**WORK REQUIRED:** Isolate every line in the data with the string "hern" and copy it.

Data excerpts:

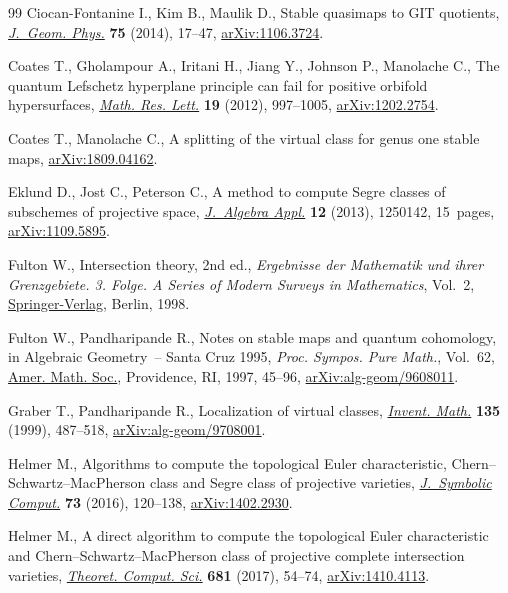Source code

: \documentclass[pdftex]{sigma}
\numberwithin{equation}{section}
\begin{document}
\begin{thebibliography}{99}
Ciocan-Fontanine I., Kim B., Maulik D., Stable quasimaps to {GIT} quotients,
 \href{https://doi.org/10.1016/j.geomphys.2013.08.019}{\textit{J.~Geom. Phys.}} \textbf{75} (2014), 17--47, \href{https://arxiv.org/abs/1106.3724}{arXiv:1106.3724}.

Coates T., Gholampour A., Iritani H., Jiang Y., Johnson P., Manolache C., The
 quantum {L}efschetz hyperplane principle can fail for positive orbifold
 hypersurfaces, \href{https://doi.org/10.4310/MRL.2012.v19.n5.a3}{\textit{Math. Res. Lett.}} \textbf{19} (2012), 997--1005,
 \href{https://arxiv.org/abs/1202.2754}{arXiv:1202.2754}.

Coates T., Manolache C., A splitting of the virtual class for genus one stable
 maps, \href{https://arxiv.org/abs/1809.04162}{arXiv:1809.04162}.

Eklund D., Jost C., Peterson C., A method to compute {S}egre classes of
 subschemes of projective space, \href{https://doi.org/10.1142/S0219498812501423}{\textit{J.~Algebra Appl.}} \textbf{12} (2013),
 1250142, 15~pages, \href{https://arxiv.org/abs/1109.5895}{arXiv:1109.5895}.

Fulton W., Intersection theory, 2nd ed., \textit{Ergebnisse der Mathematik und ihrer
 Grenzgebiete. 3. Folge. A Series of Modern Surveys in Mathematics}, Vol.~2,
 \href{https://doi.org/10.1007/978-1-4612-1700-8}{Springer-Verlag}, Berlin, 1998.

Fulton W., Pandharipande R., Notes on stable maps and quantum cohomology, in
 Algebraic Geometry~-- {S}anta {C}ruz 1995, \textit{Proc. Sympos. Pure Math.},
 Vol.~62, \href{https://doi.org/10.1090/pspum/062.2/1492534}{Amer. Math. Soc.}, Providence, RI, 1997, 45--96,
 \href{https://arxiv.org/abs/alg-geom/9608011}{arXiv:alg-geom/9608011}.

Graber T., Pandharipande R., Localization of virtual classes, \href{https://doi.org/10.1007/s002220050293}{\textit{Invent.
 Math.}} \textbf{135} (1999), 487--518, \href{https://arxiv.org/abs/alg-geom/9708001}{arXiv:alg-geom/9708001}.

Helmer M., Algorithms to compute the topological {E}uler characteristic,
 {C}hern--{S}chwartz--{M}ac{P}herson class and {S}egre class of projective
 varieties, \href{https://doi.org/10.1016/j.jsc.2015.03.007}{\textit{J.~Symbolic Comput.}} \textbf{73} (2016), 120--138,
 \href{https://arxiv.org/abs/1402.2930}{arXiv:1402.2930}.

Helmer M., A direct algorithm to compute the topological {E}uler characteristic
 and {C}hern--{S}chwartz--{M}ac{P}herson class of projective complete
 intersection varieties, \href{https://doi.org/10.1016/j.tcs.2017.03.029}{\textit{Theoret. Comput. Sci.}} \textbf{681} (2017),
 54--74, \href{https://arxiv.org/abs/1410.4113}{arXiv:1410.4113}.


\end{thebibliography}
\end{document}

**ANSWER FOR THE TASK:**
 {C}hern--{S}chwartz--{M}ac{P}herson class and {S}egre class of projective
 and {C}hern--{S}chwartz--{M}ac{P}herson class of projective complete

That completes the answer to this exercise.